I have the following table
Address, City, Data1, Data2, Data3
123 North 5th Street, San Francisco, A, B, C
123 N 5th Street, San Francisco, [Blank], D, [Blank]
123 North 5th St, San Francisco, E, F, G
I want to merge the data based on 2 criteria: the first 4 digits of the address and the city.
So the merge row would look like:
123 North 5th Street, San Francisco, AE, BDF, CG
I have about 6000 records include the "duplicates". I have the table in both access and excel, any help would be appreciated.
Are you sure you want to carry out the matching on that criteia? Would you for instance want to match the following record with those three above 123 North 4th Street, San Francisco?

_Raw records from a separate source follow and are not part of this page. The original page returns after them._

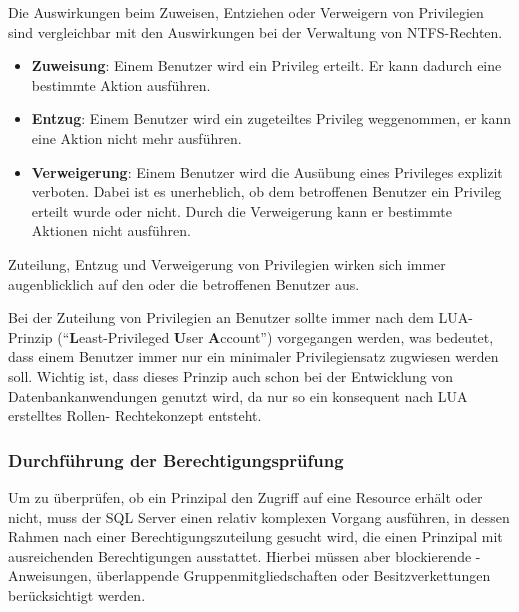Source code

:           Die Auswirkungen beim Zuweisen, Entziehen oder Verweigern von
          Privilegien sind vergleichbar mit den Auswirkungen bei der
          Verwaltung von NTFS-Rechten.
          \begin{itemize}
            \item \textbf{Zuweisung}: Einem Benutzer wird ein Privileg erteilt.
            Er kann dadurch eine bestimmte Aktion ausführen.
            \item \textbf{Entzug}: Einem Benutzer wird ein zugeteiltes Privileg
            weggenommen, er kann eine Aktion nicht mehr ausführen.
            \item \textbf{Verweigerung}: Einem Benutzer wird die Ausübung eines
            Privileges explizit verboten. Dabei ist es unerheblich, ob dem
            betroffenen Benutzer ein Privileg erteilt wurde oder nicht. Durch
            die Verweigerung kann er bestimmte Aktionen nicht ausführen.
          \end{itemize}
          \begin{merke}
            Zuteilung, Entzug und Verweigerung von Privilegien wirken sich immer
            augenblicklich auf den oder die betroffenen Benutzer aus.
          \end{merke}
          Bei der Zuteilung von Privilegien an Benutzer sollte immer nach dem
          LUA-Prinzip (\enquote{\textbf{L}east-Privileged \textbf{U}ser
          \textbf{A}ccount}) vorgegangen werden, was bedeutet, dass einem
          Benutzer immer nur ein minimaler Privilegiensatz zugwiesen werden
          soll. Wichtig ist, dass dieses Prinzip auch schon bei der Entwicklung
          von Datenbankanwendungen genutzt wird, da nur so ein konsequent nach
          LUA erstelltes Rollen- Rechtekonzept entsteht.
        \subsubsection{Durchführung der Berechtigungsprüfung}
          Um zu überprüfen, ob ein Prinzipal den Zugriff auf eine Resource
          erhält oder nicht, muss der SQL Server einen relativ komplexen Vorgang
          ausführen, in dessen Rahmen nach einer Berechtigungszuteilung gesucht
          wird, die einen Prinzipal mit ausreichenden Berechtigungen ausstattet.
          Hierbei müssen aber blockierende \DENY-Anweisungen, überlappende
          Gruppenmitgliedschaften oder Besitzverkettungen berücksichtigt werden.
          
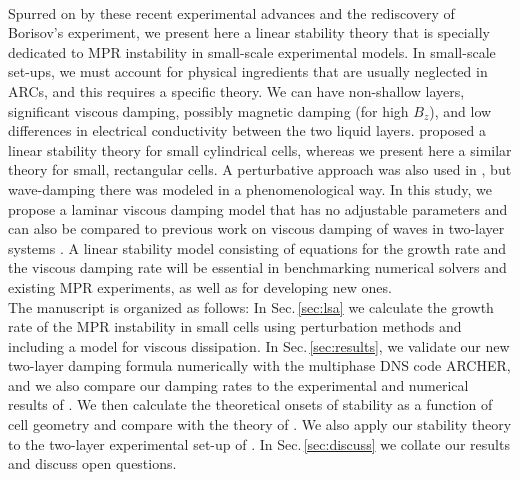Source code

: \documentclass[aps,prfluids,reprint,superscriptaddress]{revtex4-2}
\begin{document}
\\
\indent Spurred on by these recent experimental advances and the rediscovery of Borisov's experiment, we present here a linear stability theory that is specially dedicated to MPR instability in small-scale experimental models. In small-scale set-ups, we must account for physical ingredients that are usually neglected in ARCs, and this requires a specific theory. We can have non-shallow layers, significant viscous damping, possibly magnetic damping (for high $B_z$), and low differences in electrical conductivity between the two liquid layers. \citet{Herreman2019} proposed a linear stability theory for small cylindrical cells, whereas we present here a similar theory for small, rectangular cells. A perturbative approach was also used in \citet{Politis2021}, but wave-damping there was modeled in a phenomenological way. In this study, we propose a laminar viscous damping model that has no adjustable parameters and can also be compared to previous work on viscous damping of waves in two-layer systems \cite{Keulegan1959,LaRocca2002}. A linear stability model consisting of equations for the growth rate and the viscous damping rate will be essential in benchmarking numerical solvers and existing MPR experiments, as well as for developing new ones. 
\\
\indent The manuscript is organized as follows: In Sec.\,\ref{sec:lsa} we calculate the growth rate of the MPR instability in small cells using  perturbation methods and including a model for viscous dissipation. In Sec.\,\ref{sec:results}, we  validate our new two-layer damping formula numerically with the multiphase DNS code ARCHER, and we also compare our damping rates to the experimental and numerical results of \citet{LaRocca2002}. We then calculate the theoretical onsets of stability as a function of cell geometry and compare with the theory of \citet{Politis2021}. We also apply our stability theory to the two-layer experimental set-up of \citet{Borisov2010}. In Sec.\,\ref{sec:discuss} we collate our results and discuss open questions.
\end{document}

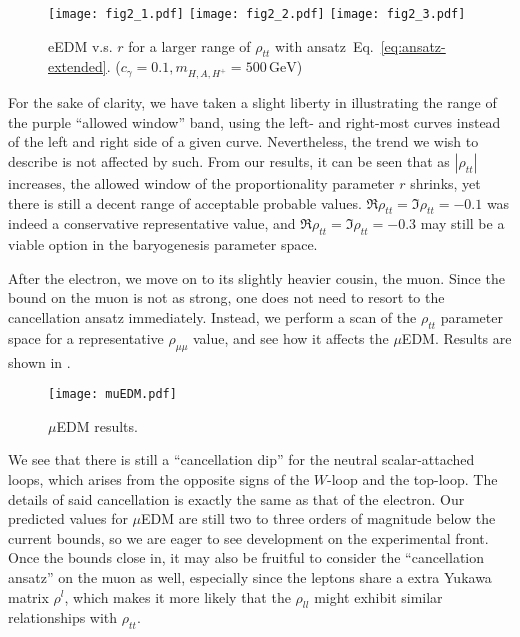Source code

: \begin{figure}[t]
    \centering
    \texttt{[image: fig2\_1.pdf]}
    \texttt{[image: fig2\_2.pdf]}
    \texttt{[image: fig2\_3.pdf]}
    \caption{eEDM v.s. \(r \) for a larger range of \(\rho_{tt} \) with ansatz~Eq.~\eqref{eq:ansatz-extended}. (\(c_{\gamma} = 0.1, m_{H, A, H^+} = 500\,\mathrm{GeV} \))}
    \label{fig:eEDM}
\end{figure}

For the sake of clarity, we have taken a slight liberty in illustrating the range of the purple ``allowed window'' band,
using the left- and right-most curves instead of the left and right side of a given curve.
Nevertheless, the trend we wish to describe is not affected by such.
From our results, it can be seen that as \(|\rho_{tt}| \) increases, the allowed window of the proportionality parameter \(r \) shrinks, yet there is still a decent range of acceptable probable values.
\(\Re\rho_{tt} = \Im\rho_{tt} = -0.1 \) was indeed a conservative representative value, and \(\Re\rho_{tt} = \Im\rho_{tt} = -0.3 \) may still be a viable option in the baryogenesis parameter space.

After the electron, we move on to its slightly heavier cousin, the muon. 
Since the bound on the muon is not as strong, one does not need to resort to the cancellation ansatz immediately.
Instead, we perform a scan of the \(\rho_{tt} \) parameter space for a representative \(\rho_{\mu\mu} \) value, and see how it affects the \(\mu \)EDM.
Results are shown in .

\begin{figure}[t]
    \centering
    \texttt{[image: muEDM.pdf]}
    \caption{\(\mu \)EDM results.}
    \label{fig:muEDM}
\end{figure}

We see that there is still a ``cancellation dip'' for the neutral scalar-attached loops, which arises from the opposite signs of the \(W \)-loop and the top-loop.
The details of said cancellation is exactly the same as that of the electron.
Our predicted values for \(\mu \)EDM are still two to three orders of magnitude below the current bounds, so we are eager to see development on the experimental front.
Once the bounds close in, it may also be fruitful to consider the ``cancellation ansatz'' on the muon as well, especially since the leptons share a extra Yukawa matrix \(\rho^{l} \),
which makes it more likely that the \(\rho_{ll} \) might exhibit similar relationships with \(\rho_{tt} \).

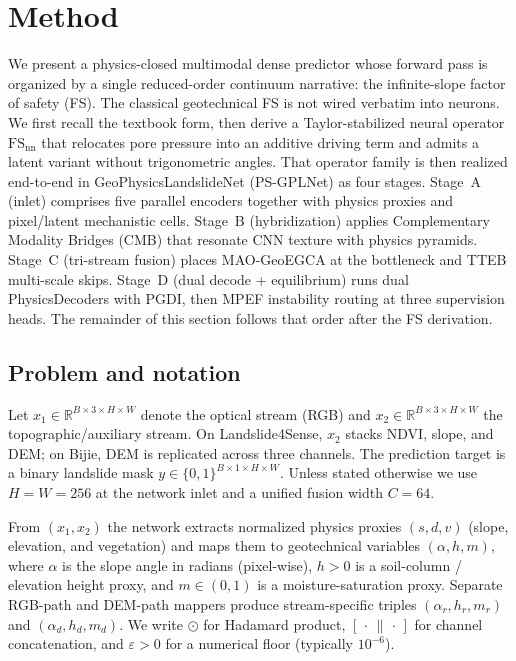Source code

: \section{Method}
\label{sec:method}
We present a physics-closed multimodal dense predictor whose forward pass is organized by a single reduced-order continuum narrative: the infinite-slope factor of safety (FS). The classical geotechnical FS is not wired verbatim into neurons. We first recall the textbook form, then derive a Taylor-stabilized neural operator $\mathrm{FS}_{\mathrm{nn}}$ that relocates pore pressure into an additive driving term and admits a latent variant without trigonometric angles. That operator family is then realized end-to-end in GeoPhysicsLandslideNet (PS-GPLNet) as four stages. Stage~A (inlet) comprises five parallel encoders together with physics proxies and pixel/latent mechanistic cells. Stage~B (hybridization) applies Complementary Modality Bridges (CMB) that resonate CNN texture with physics pyramids. Stage~C (tri-stream fusion) places MAO-GeoEGCA at the bottleneck and TTEB multi-scale skips. Stage~D (dual decode + equilibrium) runs dual PhysicsDecoders with PGDI, then MPEF instability routing at three supervision heads. The remainder of this section follows that order after the FS derivation.

\subsection{Problem and notation}
\label{sec:problem}
Let \(x_1\in\mathbb{R}^{B\times 3\times H\times W}\) denote the optical stream (RGB) and \(x_2\in\mathbb{R}^{B\times 3\times H\times W}\) the topographic/auxiliary stream. On Landslide4Sense, \(x_2\) stacks NDVI, slope, and DEM; on Bijie, DEM is replicated across three channels. The prediction target is a binary landslide mask \(y\in\{0,1\}^{B\times 1\times H\times W}\). Unless stated otherwise we use \(H=W=256\) at the network inlet and a unified fusion width \(C=64\).

From \((x_1,x_2)\) the network extracts normalized physics proxies \((s,d,v)\) (slope, elevation, and vegetation) and maps them to geotechnical variables \((\alpha,h,m)\), where \(\alpha\) is the slope angle in radians (pixel-wise), \(h>0\) is a soil-column / elevation height proxy, and \(m\in(0,1)\) is a moisture-saturation proxy. Separate RGB-path and DEM-path mappers produce stream-specific triples \((\alpha_r,h_r,m_r)\) and \((\alpha_d,h_d,m_d)\). We write \(\odot\) for Hadamard product, \([\,\cdot\,\|\,\cdot\,]\) for channel concatenation, and \(\varepsilon>0\) for a numerical floor (typically \(10^{-6}\)).

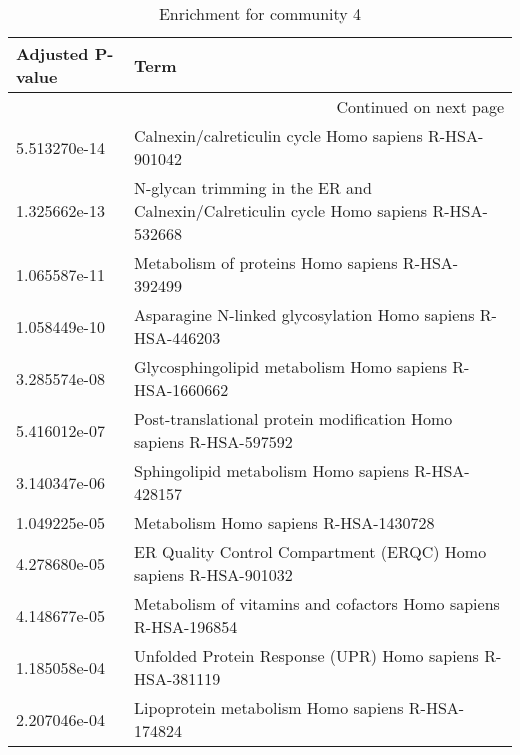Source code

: \begin{longtable}{p{2.4cm}p{14.5cm}}
\caption{Enrichment for community 4}\\
\toprule
Adjusted \newline P-value &                                                                                                  Term \\
\midrule
\endhead
\midrule
\multicolumn{2}{r}{{Continued on next page}} \\
\midrule
\endfoot

\bottomrule
\endlastfoot
             5.513270e-14 &                                                 Calnexin/calreticulin cycle Homo sapiens R-HSA-901042 \\
             1.325662e-13 &                 N-glycan trimming in the ER and Calnexin/Calreticulin cycle Homo sapiens R-HSA-532668 \\
             1.065587e-11 &                                                      Metabolism of proteins Homo sapiens R-HSA-392499 \\
             1.058449e-10 &                                           Asparagine N-linked glycosylation Homo sapiens R-HSA-446203 \\
             3.285574e-08 &                                               Glycosphingolipid metabolism Homo sapiens R-HSA-1660662 \\
             5.416012e-07 &                                     Post-translational protein modification Homo sapiens R-HSA-597592 \\
             3.140347e-06 &                                                     Sphingolipid metabolism Homo sapiens R-HSA-428157 \\
             1.049225e-05 &                                                                 Metabolism Homo sapiens R-HSA-1430728 \\
             4.278680e-05 &                                       ER Quality Control Compartment (ERQC) Homo sapiens R-HSA-901032 \\
             4.148677e-05 &                                        Metabolism of vitamins and cofactors Homo sapiens R-HSA-196854 \\
             1.185058e-04 &                                             Unfolded Protein Response (UPR) Homo sapiens R-HSA-381119 \\
             2.207046e-04 &                                                      Lipoprotein metabolism Homo sapiens R-HSA-174824 \\

\end{longtable}
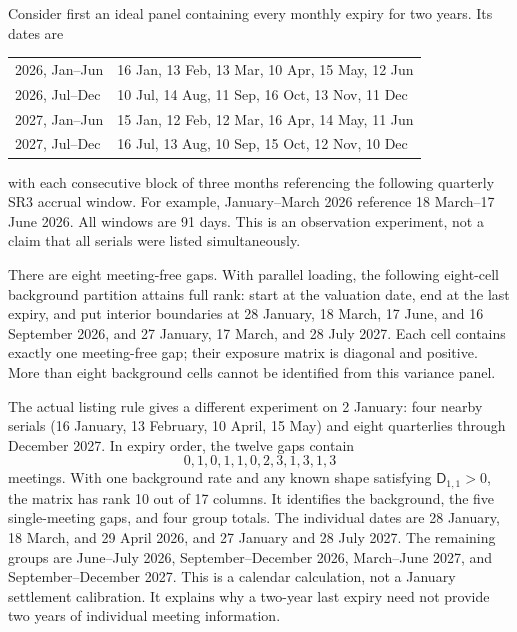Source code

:Consider first an ideal panel containing every monthly expiry for two years. Its dates are
\begin{center}\small
\begin{tabular}{ll}
2026, Jan--Jun &16 Jan, 13 Feb, 13 Mar, 10 Apr, 15 May, 12 Jun\\
2026, Jul--Dec &10 Jul, 14 Aug, 11 Sep, 16 Oct, 13 Nov, 11 Dec\\
2027, Jan--Jun &15 Jan, 12 Feb, 12 Mar, 16 Apr, 14 May, 11 Jun\\
2027, Jul--Dec &16 Jul, 13 Aug, 10 Sep, 15 Oct, 12 Nov, 10 Dec
\end{tabular}
\end{center}
with each consecutive block of three months referencing the following quarterly SR3 accrual window. For example, January--March 2026 reference 18 March--17 June 2026. All windows are 91 days. This is an observation experiment, not a claim that all serials were listed simultaneously.

There are eight meeting-free gaps. With parallel loading, the following eight-cell background partition attains full rank: start at the valuation date, end at the last expiry, and put interior boundaries at 28 January, 18 March, 17 June, and 16 September 2026, and 27 January, 17 March, and 28 July 2027. Each cell contains exactly one meeting-free gap; their exposure matrix is diagonal and positive. More than eight background cells cannot be identified from this variance panel.

The actual listing rule \citep{cme2026sr3options} gives a different experiment on 2 January: four nearby serials (16 January, 13 February, 10 April, 15 May) and eight quarterlies through December 2027. In expiry order, the twelve gaps contain
\[
0,1,0,1,1,0,2,3,1,3,1,3
\]
meetings. With one background rate and any known shape satisfying $\mathsf D_{1,1}>0$, the matrix has rank 10 out of 17 columns. It identifies the background, the five single-meeting gaps, and four group totals. The individual dates are 28 January, 18 March, and 29 April 2026, and 27 January and 28 July 2027. The remaining groups are June--July 2026, September--December 2026, March--June 2027, and September--December 2027. This is a calendar calculation, not a January settlement calibration. It explains why a two-year last expiry need not provide two years of individual meeting information.

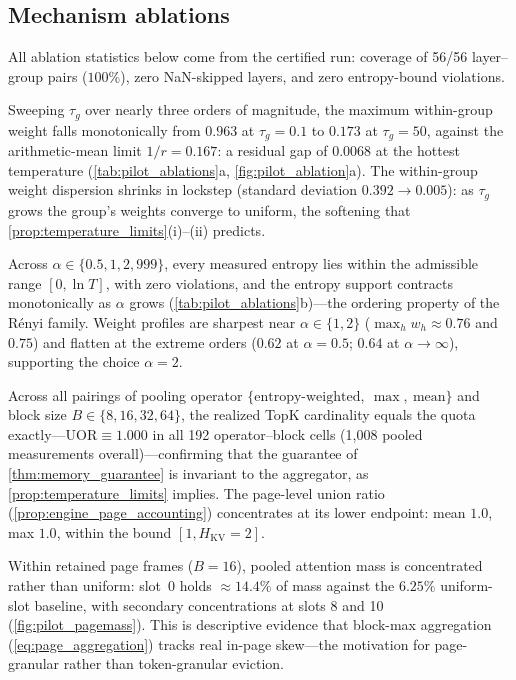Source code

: \documentclass[final,5p,times,twocolumn]{elsarticle}
\theoremstyle{definition}
\theoremstyle{remark}
\newcommand{\HKV}{H_{\mathrm{KV}}}
\newcommand{\UOR}{\mathrm{UOR}}
\begin{document}
\subsection{Mechanism ablations}
\label{subsec:pilot-ablations}

All ablation statistics below come from the certified run: coverage of
56/56 layer--group pairs ($100\%$), zero NaN-skipped layers, and zero
entropy-bound violations.

Sweeping $\tau_g$ over nearly three orders of magnitude, the maximum
within-group weight falls monotonically from $0.963$ at $\tau_g{=}0.1$ to $0.173$ at $\tau_g{=}50$, against the arithmetic-mean limit
 $1/r = 0.167$: a residual gap of $0.0068$ at the hottest temperature
(\cref{tab:pilot_ablations}a, \cref{fig:pilot_ablation}a). The
within-group weight dispersion shrinks in lockstep (standard deviation
 $0.392 \to 0.005$): as $\tau_g$ grows the group's weights converge to
uniform, the softening that \cref{prop:temperature_limits}(i)--(ii)
predicts.

Across $\alpha\in\{0.5,1,2,999\}$, every measured entropy lies within
the admissible range $[0,\ln T]$, with zero violations, and the entropy
support contracts monotonically as $\alpha$ grows
(\cref{tab:pilot_ablations}b)---the ordering property of the R\'enyi
family. Weight profiles are sharpest near $\alpha\in\{1,2\}$ ($\max_h w_h \approx 0.76$ and $0.75$) and flatten at the extreme
orders ($0.62$ at $\alpha{=}0.5$; $0.64$ at $\alpha{\to}\infty$),
supporting the choice $\alpha=2$.

Across all pairings of pooling operator
 $\{\text{entropy-weighted},\ \max,\ \text{mean}\}$ and block size
 $B\in\{8,16,32,64\}$, the realized TopK cardinality equals the quota
exactly---$\UOR \equiv 1.000$ in all 192 operator--block cells
(1{,}008 pooled measurements overall)---confirming that the guarantee
of \cref{thm:memory_guarantee} is invariant to the aggregator, as
\cref{prop:temperature_limits} implies. The page-level union ratio
(\cref{prop:engine_page_accounting}) concentrates at its lower
endpoint: mean $1.0$, max $1.0$, within the bound $[1, \HKV{=}2]$.

Within retained page frames ($B{=}16$), pooled attention mass is
concentrated rather than uniform: slot~0 holds $\approx 14.4\%$ of mass
against the $6.25\%$ uniform-slot baseline, with secondary
concentrations at slots 8 and 10 (\cref{fig:pilot_pagemass}). This is
descriptive evidence that block-max aggregation
(\cref{eq:page_aggregation}) tracks real in-page skew---the
motivation for page-granular rather than token-granular eviction.
\end{document}
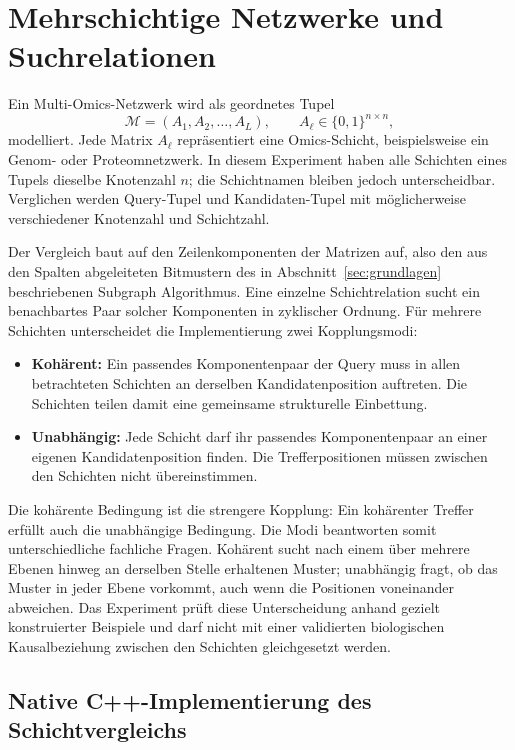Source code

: \documentclass[a4paper,12pt, twoside]{report}
\theoremstyle{definition}
\begin{document}
\section{Mehrschichtige Netzwerke und Suchrelationen}
\label{sec:multiomics_relation}

Ein Multi-Omics-Netzwerk wird als geordnetes Tupel
\[
\mathcal{M}=(A_1,A_2,\ldots,A_L), \qquad A_\ell\in\{0,1\}^{n\times n},
\]
modelliert. Jede Matrix $A_\ell$ repräsentiert eine Omics-Schicht, beispielsweise ein Genom- oder Proteomnetzwerk. In diesem Experiment haben alle Schichten eines Tupels dieselbe Knotenzahl $n$; die Schichtnamen bleiben jedoch unterscheidbar. Verglichen werden Query-Tupel und Kandidaten-Tupel mit möglicherweise verschiedener Knotenzahl und Schichtzahl.

Der Vergleich baut auf den Zeilenkomponenten der Matrizen auf, also den aus den Spalten abgeleiteten Bitmustern des in Abschnitt~\ref{sec:grundlagen} beschriebenen Subgraph Algorithmus. Eine einzelne Schichtrelation sucht ein benachbartes Paar solcher Komponenten in zyklischer Ordnung. Für mehrere Schichten unterscheidet die Implementierung zwei Kopplungsmodi:

\begin{itemize}
\item \textbf{Kohärent:} Ein passendes Komponentenpaar der Query muss in allen betrachteten Schichten an derselben Kandidatenposition auftreten. Die Schichten teilen damit eine gemeinsame strukturelle Einbettung.
\item \textbf{Unabhängig:} Jede Schicht darf ihr passendes Komponentenpaar an einer eigenen Kandidatenposition finden. Die Trefferpositionen müssen zwischen den Schichten nicht übereinstimmen.
\end{itemize}

Die kohärente Bedingung ist die strengere Kopplung: Ein kohärenter Treffer erfüllt auch die unabhängige Bedingung. Die Modi beantworten somit unterschiedliche fachliche Fragen. Kohärent sucht nach einem über mehrere Ebenen hinweg an derselben Stelle erhaltenen Muster; unabhängig fragt, ob das Muster in jeder Ebene vorkommt, auch wenn die Positionen voneinander abweichen. Das Experiment prüft diese Unterscheidung anhand gezielt konstruierter Beispiele und darf nicht mit einer validierten biologischen Kausalbeziehung zwischen den Schichten gleichgesetzt werden.

\subsection{Native C++-Implementierung des Schichtvergleichs}
\label{sec:multiomics_cpp}
\end{document}
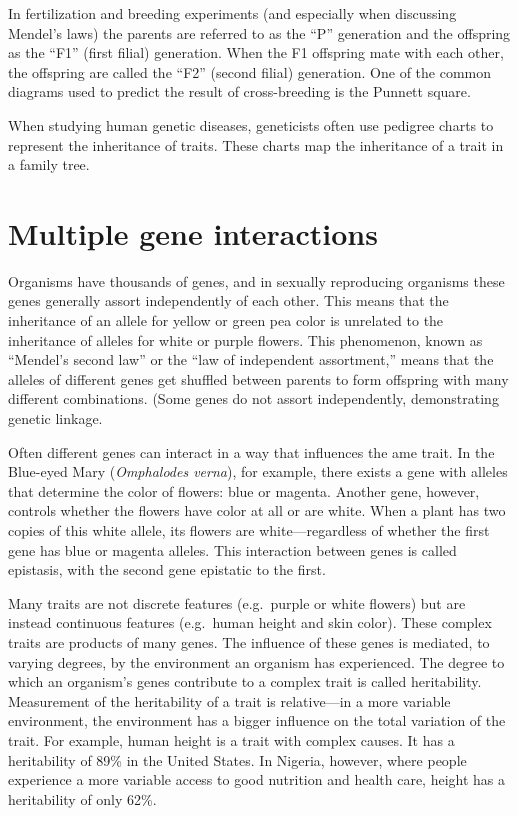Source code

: In fertilization and breeding experiments (and especially when discussing Mendel's laws) the parents are referred to as the ``P'' generation and the offspring as the ``F1'' (first filial) generation. When the F1 offspring mate with each other, the offspring are called the ``F2'' (second filial) generation. One of the common diagrams used to predict the result of cross-breeding is the Punnett square.

When studying human genetic diseases, geneticists often use pedigree charts to represent the inheritance of traits. These charts map the inheritance of a trait in a family tree.

\hypertarget{multiple-gene-interactions}{%
\section{Multiple gene interactions}\label{multiple-gene-interactions}}

Organisms have thousands of genes, and in sexually reproducing organisms these genes generally assort independently of each other. This means that the inheritance of an allele for yellow or green pea color is unrelated to the inheritance of alleles for white or purple flowers. This phenomenon, known as ``Mendel's second law'' or the ``law of independent assortment,'' means that the alleles of different genes get shuffled between parents to form offspring with many different combinations. (Some genes do not assort independently, demonstrating genetic linkage.

Often different genes can interact in a way that influences the ame trait. In the Blue-eyed Mary (\emph{Omphalodes verna}), for example, there exists a gene with alleles that determine the color of flowers: blue or magenta. Another gene, however, controls whether the flowers have color at all or are white. When a plant has two copies of this white allele, its flowers are white---regardless of whether the first gene has blue or magenta alleles. This interaction between genes is called epistasis, with the second gene epistatic to the first.

Many traits are not discrete features (e.g.~purple or white flowers) but are instead continuous features (e.g.~human height and skin color). These complex traits are products of many genes. The influence of these genes is mediated, to varying degrees, by the environment an organism has experienced. The degree to which an organism's genes contribute to a complex trait is called heritability. Measurement of the heritability of a trait is relative---in a more variable environment, the environment has a bigger influence on the total variation of the trait. For example, human height is a trait with complex causes. It has a heritability of 89\% in the United States. In Nigeria, however, where people experience a more variable access to good nutrition and health care, height has a heritability of only 62\%.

The ideal way to do this is to address standardise the data first and then deduplicate it. In NZ for instance we use a PAF file (Postal Address File) to standardise the addressing and accurately issue a DPID (delivery point identifier) to each record. You'd then be in a position to match the data to carry out your second step of merging records (which is still a tricky exercise). There would be plenty of vendors around to facilitate this for you in the US for a small fee, Axciom I believe is a global player in this space.
If you don't want to do that, another option is to use a third party tool to match those records with some fuzzy logic rather than coding it yourself, I've used an addin to Excel before by a company called DQGlobal to run over data and match records.